- The problem
Below are entries. Copy exactly the lines running from the line that holds "There are two" to the line that holds "deployment.", with both ends included.

- Excerpts from a dataset
--------
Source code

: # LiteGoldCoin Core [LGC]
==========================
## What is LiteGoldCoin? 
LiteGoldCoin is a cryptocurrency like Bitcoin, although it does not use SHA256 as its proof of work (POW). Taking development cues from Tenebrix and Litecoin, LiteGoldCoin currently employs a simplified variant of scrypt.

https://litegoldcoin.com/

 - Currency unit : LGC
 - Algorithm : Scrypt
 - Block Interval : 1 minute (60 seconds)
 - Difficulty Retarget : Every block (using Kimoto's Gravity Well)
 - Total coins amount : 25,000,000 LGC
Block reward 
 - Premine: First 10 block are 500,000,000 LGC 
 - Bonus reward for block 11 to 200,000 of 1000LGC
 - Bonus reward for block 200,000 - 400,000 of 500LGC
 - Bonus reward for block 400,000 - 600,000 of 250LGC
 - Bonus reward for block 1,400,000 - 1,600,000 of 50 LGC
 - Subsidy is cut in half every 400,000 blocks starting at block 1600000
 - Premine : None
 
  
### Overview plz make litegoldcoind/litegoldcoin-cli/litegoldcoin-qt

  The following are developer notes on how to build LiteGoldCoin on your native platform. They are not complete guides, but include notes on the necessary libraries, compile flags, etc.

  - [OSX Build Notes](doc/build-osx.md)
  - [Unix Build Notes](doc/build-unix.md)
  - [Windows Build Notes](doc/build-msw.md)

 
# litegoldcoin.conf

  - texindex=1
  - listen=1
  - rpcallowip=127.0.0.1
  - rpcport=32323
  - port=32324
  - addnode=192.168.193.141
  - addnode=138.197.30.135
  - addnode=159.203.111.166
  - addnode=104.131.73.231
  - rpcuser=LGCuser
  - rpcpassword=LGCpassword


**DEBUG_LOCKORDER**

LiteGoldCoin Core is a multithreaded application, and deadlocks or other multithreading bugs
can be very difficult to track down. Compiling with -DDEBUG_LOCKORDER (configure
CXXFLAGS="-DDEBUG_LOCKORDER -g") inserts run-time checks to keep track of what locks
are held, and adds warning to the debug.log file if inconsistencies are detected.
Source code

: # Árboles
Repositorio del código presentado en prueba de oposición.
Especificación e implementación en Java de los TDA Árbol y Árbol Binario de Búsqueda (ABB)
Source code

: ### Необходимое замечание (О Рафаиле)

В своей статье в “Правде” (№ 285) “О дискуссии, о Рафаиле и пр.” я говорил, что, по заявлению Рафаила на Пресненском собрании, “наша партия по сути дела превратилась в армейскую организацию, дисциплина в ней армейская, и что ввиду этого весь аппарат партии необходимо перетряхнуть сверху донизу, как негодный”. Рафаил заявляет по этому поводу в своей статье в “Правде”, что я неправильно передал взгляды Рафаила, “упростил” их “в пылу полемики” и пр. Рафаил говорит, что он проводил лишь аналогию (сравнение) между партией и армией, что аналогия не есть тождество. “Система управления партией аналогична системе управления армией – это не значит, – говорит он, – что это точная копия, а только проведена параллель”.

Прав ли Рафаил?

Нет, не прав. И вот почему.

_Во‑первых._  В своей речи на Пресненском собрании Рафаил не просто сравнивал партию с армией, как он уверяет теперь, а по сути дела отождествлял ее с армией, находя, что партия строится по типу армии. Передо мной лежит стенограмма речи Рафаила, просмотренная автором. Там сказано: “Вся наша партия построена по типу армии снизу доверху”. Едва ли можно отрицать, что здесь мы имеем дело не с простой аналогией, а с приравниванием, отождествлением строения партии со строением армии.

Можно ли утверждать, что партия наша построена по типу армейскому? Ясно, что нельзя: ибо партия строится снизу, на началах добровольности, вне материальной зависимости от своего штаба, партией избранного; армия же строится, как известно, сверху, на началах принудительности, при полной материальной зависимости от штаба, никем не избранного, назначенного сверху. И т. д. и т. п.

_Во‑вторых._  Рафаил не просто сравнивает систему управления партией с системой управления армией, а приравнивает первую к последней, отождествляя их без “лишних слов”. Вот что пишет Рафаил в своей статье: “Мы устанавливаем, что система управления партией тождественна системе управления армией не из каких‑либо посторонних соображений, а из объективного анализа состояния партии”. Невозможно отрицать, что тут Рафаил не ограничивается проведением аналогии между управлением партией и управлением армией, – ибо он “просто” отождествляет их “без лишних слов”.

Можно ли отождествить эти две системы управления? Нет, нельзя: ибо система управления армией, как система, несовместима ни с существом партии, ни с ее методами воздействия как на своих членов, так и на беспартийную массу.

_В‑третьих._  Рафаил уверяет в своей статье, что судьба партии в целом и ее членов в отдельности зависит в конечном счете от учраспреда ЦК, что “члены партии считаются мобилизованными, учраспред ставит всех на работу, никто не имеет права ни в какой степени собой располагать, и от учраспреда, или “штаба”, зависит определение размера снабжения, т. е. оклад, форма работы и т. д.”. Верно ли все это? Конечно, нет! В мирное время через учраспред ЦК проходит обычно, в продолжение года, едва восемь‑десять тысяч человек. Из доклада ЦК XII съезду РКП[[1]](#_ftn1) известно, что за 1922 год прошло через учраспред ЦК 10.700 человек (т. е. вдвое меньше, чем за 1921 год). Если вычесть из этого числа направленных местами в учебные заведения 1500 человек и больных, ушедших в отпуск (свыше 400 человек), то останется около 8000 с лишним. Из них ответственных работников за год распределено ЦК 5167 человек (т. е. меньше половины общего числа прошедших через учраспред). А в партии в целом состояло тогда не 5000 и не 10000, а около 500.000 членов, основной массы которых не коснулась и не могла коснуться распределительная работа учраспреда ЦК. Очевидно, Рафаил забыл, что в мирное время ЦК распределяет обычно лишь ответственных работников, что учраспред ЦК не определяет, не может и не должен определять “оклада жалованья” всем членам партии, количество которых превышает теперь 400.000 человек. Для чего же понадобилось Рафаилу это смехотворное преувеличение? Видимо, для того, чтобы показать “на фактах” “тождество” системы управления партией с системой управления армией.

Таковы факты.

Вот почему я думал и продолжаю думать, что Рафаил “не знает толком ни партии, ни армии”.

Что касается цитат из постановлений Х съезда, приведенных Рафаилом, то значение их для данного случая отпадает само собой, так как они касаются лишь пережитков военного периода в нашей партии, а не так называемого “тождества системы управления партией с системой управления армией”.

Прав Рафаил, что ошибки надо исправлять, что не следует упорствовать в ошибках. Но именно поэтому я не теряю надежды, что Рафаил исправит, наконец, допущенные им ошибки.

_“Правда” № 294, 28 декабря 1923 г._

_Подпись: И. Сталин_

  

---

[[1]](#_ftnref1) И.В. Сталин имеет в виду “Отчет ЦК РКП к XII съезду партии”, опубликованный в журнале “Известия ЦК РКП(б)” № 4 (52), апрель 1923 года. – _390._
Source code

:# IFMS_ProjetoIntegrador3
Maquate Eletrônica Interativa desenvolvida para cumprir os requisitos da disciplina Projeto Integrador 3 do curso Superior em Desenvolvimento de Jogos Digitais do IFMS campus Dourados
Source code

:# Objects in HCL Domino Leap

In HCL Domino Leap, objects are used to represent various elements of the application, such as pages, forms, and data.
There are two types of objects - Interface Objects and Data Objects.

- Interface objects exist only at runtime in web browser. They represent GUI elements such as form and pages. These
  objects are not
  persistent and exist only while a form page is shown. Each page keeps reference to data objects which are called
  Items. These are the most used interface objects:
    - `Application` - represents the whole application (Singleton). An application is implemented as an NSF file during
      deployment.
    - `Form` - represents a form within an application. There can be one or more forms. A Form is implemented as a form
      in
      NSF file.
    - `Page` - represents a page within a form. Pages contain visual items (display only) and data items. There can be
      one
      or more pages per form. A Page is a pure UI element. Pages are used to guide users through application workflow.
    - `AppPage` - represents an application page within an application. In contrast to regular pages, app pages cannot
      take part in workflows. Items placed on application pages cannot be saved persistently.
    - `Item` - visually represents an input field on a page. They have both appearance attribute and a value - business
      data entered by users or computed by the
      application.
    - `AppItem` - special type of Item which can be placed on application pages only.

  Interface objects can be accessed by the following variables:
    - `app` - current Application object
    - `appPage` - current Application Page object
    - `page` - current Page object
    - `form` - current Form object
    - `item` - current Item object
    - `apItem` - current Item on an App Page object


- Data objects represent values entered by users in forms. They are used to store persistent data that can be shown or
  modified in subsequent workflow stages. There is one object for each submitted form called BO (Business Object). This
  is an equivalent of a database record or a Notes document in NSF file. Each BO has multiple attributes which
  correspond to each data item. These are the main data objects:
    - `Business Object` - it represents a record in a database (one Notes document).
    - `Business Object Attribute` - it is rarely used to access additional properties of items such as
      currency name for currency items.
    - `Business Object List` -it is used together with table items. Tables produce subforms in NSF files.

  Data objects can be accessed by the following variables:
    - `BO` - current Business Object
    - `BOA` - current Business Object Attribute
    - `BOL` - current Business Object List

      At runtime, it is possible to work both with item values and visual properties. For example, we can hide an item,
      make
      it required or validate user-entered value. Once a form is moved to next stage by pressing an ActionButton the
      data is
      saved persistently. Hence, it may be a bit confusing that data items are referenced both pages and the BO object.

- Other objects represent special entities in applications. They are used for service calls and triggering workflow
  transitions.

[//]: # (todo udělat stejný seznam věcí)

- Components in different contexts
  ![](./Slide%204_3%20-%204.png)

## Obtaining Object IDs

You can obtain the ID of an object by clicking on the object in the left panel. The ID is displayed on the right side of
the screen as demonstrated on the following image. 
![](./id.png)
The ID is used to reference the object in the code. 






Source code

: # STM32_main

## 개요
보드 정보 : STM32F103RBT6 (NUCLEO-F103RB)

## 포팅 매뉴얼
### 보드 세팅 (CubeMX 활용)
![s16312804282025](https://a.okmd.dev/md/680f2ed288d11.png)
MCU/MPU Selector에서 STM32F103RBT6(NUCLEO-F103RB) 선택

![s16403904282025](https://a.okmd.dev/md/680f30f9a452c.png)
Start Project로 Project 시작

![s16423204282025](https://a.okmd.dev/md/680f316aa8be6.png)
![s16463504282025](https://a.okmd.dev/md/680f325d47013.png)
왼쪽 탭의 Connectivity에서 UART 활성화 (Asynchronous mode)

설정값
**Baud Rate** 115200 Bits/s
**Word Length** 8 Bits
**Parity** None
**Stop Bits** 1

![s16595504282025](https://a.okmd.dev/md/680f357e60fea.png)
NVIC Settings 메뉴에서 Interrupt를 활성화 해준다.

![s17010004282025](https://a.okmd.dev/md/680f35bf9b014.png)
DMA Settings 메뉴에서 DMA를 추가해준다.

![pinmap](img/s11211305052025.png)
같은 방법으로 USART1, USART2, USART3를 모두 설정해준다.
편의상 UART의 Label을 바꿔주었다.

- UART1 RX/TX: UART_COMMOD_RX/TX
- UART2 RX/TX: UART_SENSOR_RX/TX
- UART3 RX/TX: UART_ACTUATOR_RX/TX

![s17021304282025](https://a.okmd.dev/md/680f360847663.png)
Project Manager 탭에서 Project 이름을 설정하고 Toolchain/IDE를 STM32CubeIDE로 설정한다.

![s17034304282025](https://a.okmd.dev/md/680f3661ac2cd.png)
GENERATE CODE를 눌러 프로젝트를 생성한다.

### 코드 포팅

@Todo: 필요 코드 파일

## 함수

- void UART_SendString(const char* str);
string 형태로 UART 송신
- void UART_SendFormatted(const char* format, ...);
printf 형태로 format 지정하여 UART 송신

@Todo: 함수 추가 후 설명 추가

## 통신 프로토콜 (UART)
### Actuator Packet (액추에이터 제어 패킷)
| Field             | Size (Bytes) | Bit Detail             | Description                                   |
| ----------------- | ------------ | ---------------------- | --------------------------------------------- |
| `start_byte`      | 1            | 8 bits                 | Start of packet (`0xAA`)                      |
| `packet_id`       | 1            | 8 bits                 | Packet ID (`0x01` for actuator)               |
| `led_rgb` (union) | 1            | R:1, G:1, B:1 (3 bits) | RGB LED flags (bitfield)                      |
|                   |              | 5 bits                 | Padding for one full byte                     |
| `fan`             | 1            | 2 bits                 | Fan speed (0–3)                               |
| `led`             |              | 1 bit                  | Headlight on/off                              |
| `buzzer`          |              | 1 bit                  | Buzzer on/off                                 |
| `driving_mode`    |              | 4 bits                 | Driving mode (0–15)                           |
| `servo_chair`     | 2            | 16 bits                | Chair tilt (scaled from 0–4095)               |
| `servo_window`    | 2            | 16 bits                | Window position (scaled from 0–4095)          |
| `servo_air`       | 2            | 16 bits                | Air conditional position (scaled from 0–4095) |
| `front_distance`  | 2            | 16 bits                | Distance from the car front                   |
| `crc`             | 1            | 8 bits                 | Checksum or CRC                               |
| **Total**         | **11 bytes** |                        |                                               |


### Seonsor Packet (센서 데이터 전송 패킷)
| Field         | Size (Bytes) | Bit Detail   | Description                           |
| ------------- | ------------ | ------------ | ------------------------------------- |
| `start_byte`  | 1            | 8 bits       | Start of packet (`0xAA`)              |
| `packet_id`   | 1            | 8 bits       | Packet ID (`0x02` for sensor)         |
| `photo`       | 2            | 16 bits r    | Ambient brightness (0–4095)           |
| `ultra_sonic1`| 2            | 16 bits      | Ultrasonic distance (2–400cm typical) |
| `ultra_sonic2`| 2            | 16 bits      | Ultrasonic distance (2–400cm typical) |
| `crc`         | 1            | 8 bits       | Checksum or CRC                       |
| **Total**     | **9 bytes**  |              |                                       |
--------
- Output below
There are two types of objects - Interface Objects and Data Objects.

- Interface objects exist only at runtime in web browser. They represent GUI elements such as form and pages. These
  objects are not
  persistent and exist only while a form page is shown. Each page keeps reference to data objects which are called
  Items. These are the most used interface objects:
    - `Application` - represents the whole application (Singleton). An application is implemented as an NSF file during
      deployment.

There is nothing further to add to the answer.